如此实施例中显示的，使用两种不同的蛋白酶诱导的发痒模型得出mAb H4H581P能够以剂量依赖的形式阻断蛋白酶诱导的瘙痒行为。

实施例11.在半抗原诱导的慢性皮炎模型中通过施用抗PAR-2抗体减少瘙痒行为

为进一步评估抗PAR-2抗体H4H581P在生理相关的疾病状态下减少瘙痒行为的能力，使用慢性皮炎的小鼠模型。在此模型中，小鼠反复接收皮肤应用的半抗原化试剂——唑酮。此种慢性唑酮诱导的皮炎模型重现了人的特应性皮炎的许多临床、组织学及免疫学特征(Man等人，2008，J.Invest.Dermatol.128(1)：79-86)。

在左耳单一皮肤应用1％唑酮或媒介物(100mg/kg，s.c.)以敏化小鼠。然后从敏化应用后七天开始，所述小鼠接受在肩胛骨间总共九次皮肤应用(攻击)0.6％的唑酮。第一次唑酮攻击(100mg/kg，s.c.)之前24小时开始H4H581P抗PAR2抗体的每周定量施用(总共三次)。这种定量施用范式显著减少了瘙痒行为，这是测量通过最后一次唑酮攻击引发的瘙痒发作次数减少。所有数据都表示为平均瘙痒发作次数±SEM，n＝6个小鼠/组；*＝相比于唑酮+IgG对照组的杜克事后测试(Tukey post-hoc test)p＜0.05；#＝相比于媒介物+IgG对照组的杜克事后测试p＜0.05。

表30

组织学分析显示在唑酮攻击的动物中表皮增生及免疫细胞浸润中的显著增加。(数据未显示)。没有观察到任何这些参数在H4H581P抗PAR2抗体与同种型对照之间有明显差异。

实施例12.mAb H4H581P瘙痒抑制活性比较

在此实施例中，比较mAb H4H581P与对比抗PAR-2mAb(WO2009/005726中所描述的对比抗体“1A1”)在小鼠瘙痒模型中减弱发痒发作的能力。

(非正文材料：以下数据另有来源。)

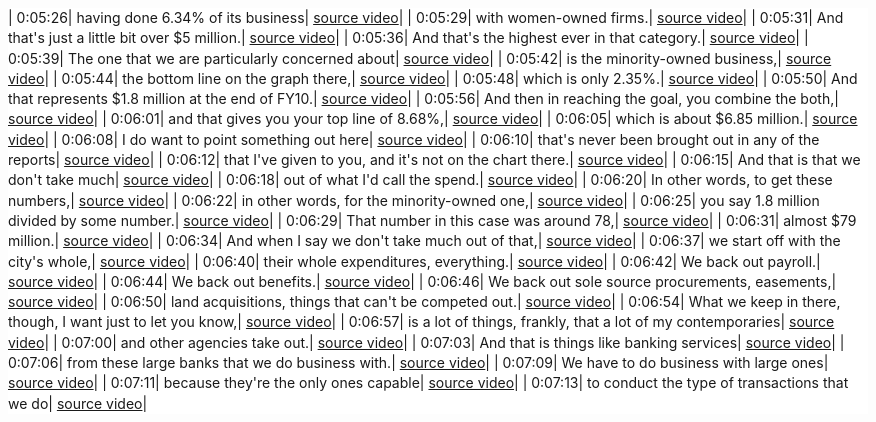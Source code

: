 | 0:05:26| having done 6.34% of its business| [source video](https://archive.org/details/citycouncilworkshop110203?start=326)|
| 0:05:29| with women-owned firms.| [source video](https://archive.org/details/citycouncilworkshop110203?start=329)|
| 0:05:31| And that's just a little bit over $5 million.| [source video](https://archive.org/details/citycouncilworkshop110203?start=331)|
| 0:05:36| And that's the highest ever in that category.| [source video](https://archive.org/details/citycouncilworkshop110203?start=336)|
| 0:05:39| The one that we are particularly concerned about| [source video](https://archive.org/details/citycouncilworkshop110203?start=339)|
| 0:05:42| is the minority-owned business,| [source video](https://archive.org/details/citycouncilworkshop110203?start=342)|
| 0:05:44| the bottom line on the graph there,| [source video](https://archive.org/details/citycouncilworkshop110203?start=344)|
| 0:05:48| which is only 2.35%.| [source video](https://archive.org/details/citycouncilworkshop110203?start=348)|
| 0:05:50| And that represents $1.8 million at the end of FY10.| [source video](https://archive.org/details/citycouncilworkshop110203?start=350)|
| 0:05:56| And then in reaching the goal, you combine the both,| [source video](https://archive.org/details/citycouncilworkshop110203?start=356)|
| 0:06:01| and that gives you your top line of 8.68%,| [source video](https://archive.org/details/citycouncilworkshop110203?start=361)|
| 0:06:05| which is about $6.85 million.| [source video](https://archive.org/details/citycouncilworkshop110203?start=365)|
| 0:06:08| I do want to point something out here| [source video](https://archive.org/details/citycouncilworkshop110203?start=368)|
| 0:06:10| that's never been brought out in any of the reports| [source video](https://archive.org/details/citycouncilworkshop110203?start=370)|
| 0:06:12| that I've given to you, and it's not on the chart there.| [source video](https://archive.org/details/citycouncilworkshop110203?start=372)|
| 0:06:15| And that is that we don't take much| [source video](https://archive.org/details/citycouncilworkshop110203?start=375)|
| 0:06:18| out of what I'd call the spend.| [source video](https://archive.org/details/citycouncilworkshop110203?start=378)|
| 0:06:20| In other words, to get these numbers,| [source video](https://archive.org/details/citycouncilworkshop110203?start=380)|
| 0:06:22| in other words, for the minority-owned one,| [source video](https://archive.org/details/citycouncilworkshop110203?start=382)|
| 0:06:25| you say 1.8 million divided by some number.| [source video](https://archive.org/details/citycouncilworkshop110203?start=385)|
| 0:06:29| That number in this case was around 78,| [source video](https://archive.org/details/citycouncilworkshop110203?start=389)|
| 0:06:31| almost $79 million.| [source video](https://archive.org/details/citycouncilworkshop110203?start=391)|
| 0:06:34| And when I say we don't take much out of that,| [source video](https://archive.org/details/citycouncilworkshop110203?start=394)|
| 0:06:37| we start off with the city's whole,| [source video](https://archive.org/details/citycouncilworkshop110203?start=397)|
| 0:06:40| their whole expenditures, everything.| [source video](https://archive.org/details/citycouncilworkshop110203?start=400)|
| 0:06:42| We back out payroll.| [source video](https://archive.org/details/citycouncilworkshop110203?start=402)|
| 0:06:44| We back out benefits.| [source video](https://archive.org/details/citycouncilworkshop110203?start=404)|
| 0:06:46| We back out sole source procurements, easements,| [source video](https://archive.org/details/citycouncilworkshop110203?start=406)|
| 0:06:50| land acquisitions, things that can't be competed out.| [source video](https://archive.org/details/citycouncilworkshop110203?start=410)|
| 0:06:54| What we keep in there, though, I want just to let you know,| [source video](https://archive.org/details/citycouncilworkshop110203?start=414)|
| 0:06:57| is a lot of things, frankly, that a lot of my contemporaries| [source video](https://archive.org/details/citycouncilworkshop110203?start=417)|
| 0:07:00| and other agencies take out.| [source video](https://archive.org/details/citycouncilworkshop110203?start=420)|
| 0:07:03| And that is things like banking services| [source video](https://archive.org/details/citycouncilworkshop110203?start=423)|
| 0:07:06| from these large banks that we do business with.| [source video](https://archive.org/details/citycouncilworkshop110203?start=426)|
| 0:07:09| We have to do business with large ones| [source video](https://archive.org/details/citycouncilworkshop110203?start=429)|
| 0:07:11| because they're the only ones capable| [source video](https://archive.org/details/citycouncilworkshop110203?start=431)|
| 0:07:13| to conduct the type of transactions that we do| [source video](https://archive.org/details/citycouncilworkshop110203?start=433)|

将表达人PAR-2(hPAR2^+/+)的转基因小鼠划分为3个同期组群。同期组群A接收50mg/kg(s.c.)的同种型对照mAb，同期组群B接收50mg/kg(s.c.)的H4H581P，同期组群C接收50mg/kg(s.c.)的对比抗PAR-2抗体。在抗体定量施用后二十四小时，所有同期组群接收150μg的胰蛋白酶(肩胛骨间s.c.)，这导致了搔痒行为一阵阵发作，持续30分钟。对处理组小鼠相比于对照处理小鼠观察到的搔痒发作次数变化的百分比显示于表29(所有数据表示为平均数±SEM)。

表31

如此实施例所显示的，在本文使用的胰蛋白酶诱导的发痒模型中mAb H4H581P比对比抗体mAb对减少瘙痒行为有效得多。

本发明的范围不会受到本文描述的具体实施方式的限制。实际上，本发明除了本文所描述之外的多种变动形式会由前文的描述及附随的图示对本领域技术人员变得明显。这些变动也预期落入所附的权利要求范围之内。